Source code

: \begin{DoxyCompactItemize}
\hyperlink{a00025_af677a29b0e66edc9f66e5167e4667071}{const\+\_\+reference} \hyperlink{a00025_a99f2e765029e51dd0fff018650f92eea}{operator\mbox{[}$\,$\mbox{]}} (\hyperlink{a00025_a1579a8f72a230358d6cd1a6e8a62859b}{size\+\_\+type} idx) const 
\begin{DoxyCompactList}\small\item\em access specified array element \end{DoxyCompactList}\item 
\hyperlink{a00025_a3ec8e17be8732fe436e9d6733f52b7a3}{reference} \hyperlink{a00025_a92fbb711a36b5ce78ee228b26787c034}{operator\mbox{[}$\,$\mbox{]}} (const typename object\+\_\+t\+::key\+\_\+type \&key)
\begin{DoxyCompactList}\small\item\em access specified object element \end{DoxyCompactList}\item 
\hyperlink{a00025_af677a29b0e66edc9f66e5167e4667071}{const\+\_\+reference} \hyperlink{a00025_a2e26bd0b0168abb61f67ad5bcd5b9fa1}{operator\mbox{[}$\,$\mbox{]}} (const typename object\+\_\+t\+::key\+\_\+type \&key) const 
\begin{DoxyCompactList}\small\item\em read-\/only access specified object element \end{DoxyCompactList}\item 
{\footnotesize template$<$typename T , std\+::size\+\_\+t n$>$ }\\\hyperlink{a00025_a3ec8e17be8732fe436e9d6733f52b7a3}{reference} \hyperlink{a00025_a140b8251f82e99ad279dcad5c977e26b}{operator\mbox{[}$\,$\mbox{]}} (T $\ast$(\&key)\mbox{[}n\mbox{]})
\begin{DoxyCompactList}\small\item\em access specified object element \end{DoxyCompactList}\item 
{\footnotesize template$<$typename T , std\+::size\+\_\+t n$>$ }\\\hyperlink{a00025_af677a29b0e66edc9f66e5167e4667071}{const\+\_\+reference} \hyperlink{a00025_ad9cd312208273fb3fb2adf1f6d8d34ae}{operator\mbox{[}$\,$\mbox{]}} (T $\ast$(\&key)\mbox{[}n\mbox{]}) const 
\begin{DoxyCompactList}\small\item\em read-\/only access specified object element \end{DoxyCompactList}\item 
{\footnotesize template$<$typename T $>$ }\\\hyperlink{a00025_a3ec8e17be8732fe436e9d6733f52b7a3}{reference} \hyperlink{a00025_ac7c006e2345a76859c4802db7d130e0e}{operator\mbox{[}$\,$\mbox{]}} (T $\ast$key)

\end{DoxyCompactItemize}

________________________

Exercise details:
So that nothing is lost, retype every entry in the listing above exactly.

Response for this exercise:
Source code

: \begin{DoxyCompactItemize}
\hyperlink{a00025_af677a29b0e66edc9f66e5167e4667071}{const\+\_\+reference} \hyperlink{a00025_a99f2e765029e51dd0fff018650f92eea}{operator\mbox{[}$\,$\mbox{]}} (\hyperlink{a00025_a1579a8f72a230358d6cd1a6e8a62859b}{size\+\_\+type} idx) const 
\begin{DoxyCompactList}\small\item\em access specified array element \end{DoxyCompactList}\item 
\hyperlink{a00025_a3ec8e17be8732fe436e9d6733f52b7a3}{reference} \hyperlink{a00025_a92fbb711a36b5ce78ee228b26787c034}{operator\mbox{[}$\,$\mbox{]}} (const typename object\+\_\+t\+::key\+\_\+type \&key)
\begin{DoxyCompactList}\small\item\em access specified object element \end{DoxyCompactList}\item 
\hyperlink{a00025_af677a29b0e66edc9f66e5167e4667071}{const\+\_\+reference} \hyperlink{a00025_a2e26bd0b0168abb61f67ad5bcd5b9fa1}{operator\mbox{[}$\,$\mbox{]}} (const typename object\+\_\+t\+::key\+\_\+type \&key) const 
\begin{DoxyCompactList}\small\item\em read-\/only access specified object element \end{DoxyCompactList}\item 
{\footnotesize template$<$typename T , std\+::size\+\_\+t n$>$ }\\\hyperlink{a00025_a3ec8e17be8732fe436e9d6733f52b7a3}{reference} \hyperlink{a00025_a140b8251f82e99ad279dcad5c977e26b}{operator\mbox{[}$\,$\mbox{]}} (T $\ast$(\&key)\mbox{[}n\mbox{]})
\begin{DoxyCompactList}\small\item\em access specified object element \end{DoxyCompactList}\item 
{\footnotesize template$<$typename T , std\+::size\+\_\+t n$>$ }\\\hyperlink{a00025_af677a29b0e66edc9f66e5167e4667071}{const\+\_\+reference} \hyperlink{a00025_ad9cd312208273fb3fb2adf1f6d8d34ae}{operator\mbox{[}$\,$\mbox{]}} (T $\ast$(\&key)\mbox{[}n\mbox{]}) const 
\begin{DoxyCompactList}\small\item\em read-\/only access specified object element \end{DoxyCompactList}\item 
{\footnotesize template$<$typename T $>$ }\\\hyperlink{a00025_a3ec8e17be8732fe436e9d6733f52b7a3}{reference} \hyperlink{a00025_ac7c006e2345a76859c4802db7d130e0e}{operator\mbox{[}$\,$\mbox{]}} (T $\ast$key)

\end{DoxyCompactItemize}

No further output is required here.